- Let $p$ be prime.
- Let $\alpha$ be a generator of the finite field $\mathbb{F}_{p^2}$.
- So, $\mathbb{F}_{p^2}=\mathbb{F}_p[\alpha]$.
- Multiplication by $\alpha$ is an $\mathbb{F}_p$-linear operator on $\mathbb{F}_{p^2}$, when $\mathbb{F}_{p^2}$ is regarded as a $2$ dimensional vector space over $\mathbb{F}_p$ with basis $\{1,\alpha\}$.
- Let $A$ be the $2\times 2$ invertible matrix representing the multiplication by $\alpha$.
- Let $e_1,e_2$ be the standard basis for $\mathbb{F}_p^2$.
- Almost by definition, the elements $\{A^ie_1\}_i$ go over all nonzero vectors.
- So, $\mathbb{F}_{p^2}^\times/\mathbb{F}_p^\times$ acts simply transitively, through powers of the matrix $A$, on the $1$ dimensional subspaces of $\mathbb{F}_p^2$ (the projective line $P^1(\mathbb{F}_p)$).
Let's represent a $1$ dimensional subspace by a $2\times 2$ matrix of rank $1$. So, for a $1$ dimensional space represented by the matrix $L$, the action we described is given by $\alpha\cdot L= AL$
Now to my question.
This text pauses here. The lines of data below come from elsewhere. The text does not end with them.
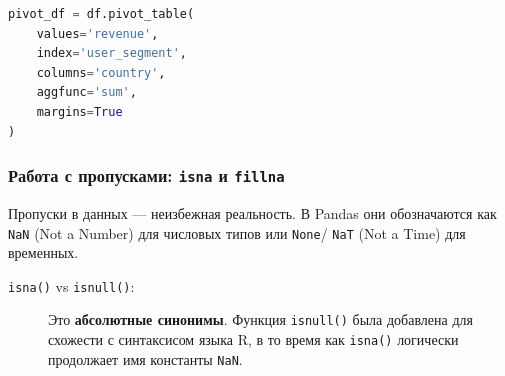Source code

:\documentclass[12pt]{article}
\begin{document}
\begin{lstlisting}[language=Python, caption={Построение сводной таблицы}]
pivot_df = df.pivot_table(
    values='revenue',
    index='user_segment',
    columns='country',
    aggfunc='sum',
    margins=True
)
\end{lstlisting}

\subsubsection{Работа с пропусками: \texttt{isna} и \texttt{fillna}}

Пропуски в данных --- неизбежная реальность. В Pandas они обозначаются как \texttt{NaN} (Not a Number) для числовых типов или \texttt{None}/ \texttt{NaT} (Not a Time) для временных.

\begin{description}
    \item[\texttt{isna()} vs \texttt{isnull()}:] Это \textbf{абсолютные синонимы}. Функция \texttt{isnull()} была добавлена для схожести с синтаксисом языка R, в то время как \texttt{isna()} логически продолжает имя константы \texttt{NaN}.
\end{description}
\end{document}
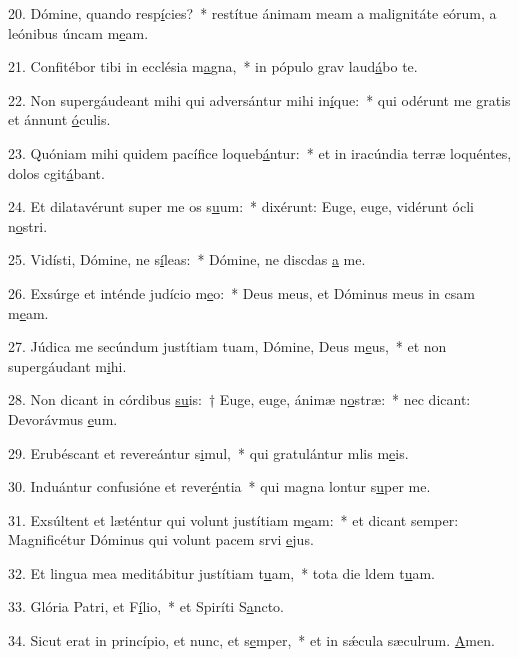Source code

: 20. Dómine, quando resp\uline{í}cies?~* restítue ánimam meam a malignitáte eórum, a leónibus úncam m\uline{e}am.\par 
21. Confitébor tibi in ecclésia m\uline{a}gna,~* in pópulo grav laud\uline{á}bo te.\par 
22. Non supergáudeant mihi qui adversántur mihi in\uline{í}que:~* qui odérunt me gratis et ánnunt \uline{ó}culis.\par 
23. Quóniam mihi quidem pacífice loqueb\uline{á}ntur:~* et in iracúndia terræ loquéntes, dolos cgit\uline{á}bant.\par 
24. Et dilatavérunt super me os s\uline{u}um:~* dixérunt: Euge, euge, vidérunt ócli n\uline{o}stri.\par 
25. Vidísti, Dómine, ne s\uline{í}leas:~* Dómine, ne discdas \uline{a} me.\par 
26. Exsúrge et inténde judício m\uline{e}o:~* Deus meus, et Dóminus meus in csam m\uline{e}am.\par 
27. Júdica me secúndum justítiam tuam, Dómine, Deus m\uline{e}us,~* et non supergáudant m\uline{i}hi.\par 
28. Non dicant in córdibus \uline{su}is:~† Euge, euge, ánimæ n\uline{o}stræ:~* nec dicant: Devorávmus \uline{e}um.\par 
29. Erubéscant et revereántur s\uline{i}mul,~* qui gratulántur mlis m\uline{e}is.\par 
30. Induántur confusióne et rever\uline{é}ntia~* qui magna lontur s\uline{u}per me.\par 
31. Exsúltent et læténtur qui volunt justítiam m\uline{e}am:~* et dicant semper: Magnificétur Dóminus qui volunt pacem srvi \uline{e}jus.\par 
32. Et lingua mea meditábitur justítiam t\uline{u}am,~* tota die ldem t\uline{u}am.\par 
33. Glória Patri, et F\uline{í}lio,~* et Spiríti S\uline{a}ncto.\par 
34. Sicut erat in princípio, et nunc, et s\uline{e}mper,~* et in sǽcula sæculrum. \uline{A}men.\par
By some hints in a paper I'm trying to read, and by trial and error, it seems that there's another action of $\mathbb{F}_{p^2}^\times/\mathbb{F}_p^\times$ on $P^1(\mathbb{F}_p)$.
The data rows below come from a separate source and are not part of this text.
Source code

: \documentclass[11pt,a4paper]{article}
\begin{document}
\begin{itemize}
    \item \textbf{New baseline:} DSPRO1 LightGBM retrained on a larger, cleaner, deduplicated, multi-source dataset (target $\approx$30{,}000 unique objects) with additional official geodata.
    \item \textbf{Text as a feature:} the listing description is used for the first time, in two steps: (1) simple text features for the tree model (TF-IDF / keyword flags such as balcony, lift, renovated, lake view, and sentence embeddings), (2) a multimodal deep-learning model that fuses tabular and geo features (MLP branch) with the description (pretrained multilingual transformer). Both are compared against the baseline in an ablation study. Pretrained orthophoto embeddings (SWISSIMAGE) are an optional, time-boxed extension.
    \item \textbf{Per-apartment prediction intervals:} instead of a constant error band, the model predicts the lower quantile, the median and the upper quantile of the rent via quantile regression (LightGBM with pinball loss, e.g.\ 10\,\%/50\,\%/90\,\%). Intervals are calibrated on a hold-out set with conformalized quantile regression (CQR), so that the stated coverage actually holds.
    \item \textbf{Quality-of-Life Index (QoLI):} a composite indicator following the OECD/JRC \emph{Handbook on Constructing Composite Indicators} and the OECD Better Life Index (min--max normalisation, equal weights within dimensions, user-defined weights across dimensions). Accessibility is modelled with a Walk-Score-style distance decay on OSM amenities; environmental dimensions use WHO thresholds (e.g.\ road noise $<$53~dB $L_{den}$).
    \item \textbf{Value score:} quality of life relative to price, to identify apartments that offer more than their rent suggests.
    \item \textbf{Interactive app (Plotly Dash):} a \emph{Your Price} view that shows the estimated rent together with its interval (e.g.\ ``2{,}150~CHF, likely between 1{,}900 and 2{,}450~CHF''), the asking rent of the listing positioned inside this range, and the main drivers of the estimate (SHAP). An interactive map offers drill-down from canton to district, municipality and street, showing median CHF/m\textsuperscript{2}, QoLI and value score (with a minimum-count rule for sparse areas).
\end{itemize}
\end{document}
It seems that the element $\alpha$ can act on $\mathbb{F}_p^2$ by conjugation by $A$ (instead of acting by translation), and that this action is transitive.
Is it true? Why?
In other words:
Does $\{A^i\begin{pmatrix}0&0\\0&1\end{pmatrix}A^{-i}\}_{i=1}^\infty$ go over all $2 \times 2$ matrices of rank $1$ over $\mathbb{F}_p$, up to multiplication by scalars (from $\mathbb{F}_p$)?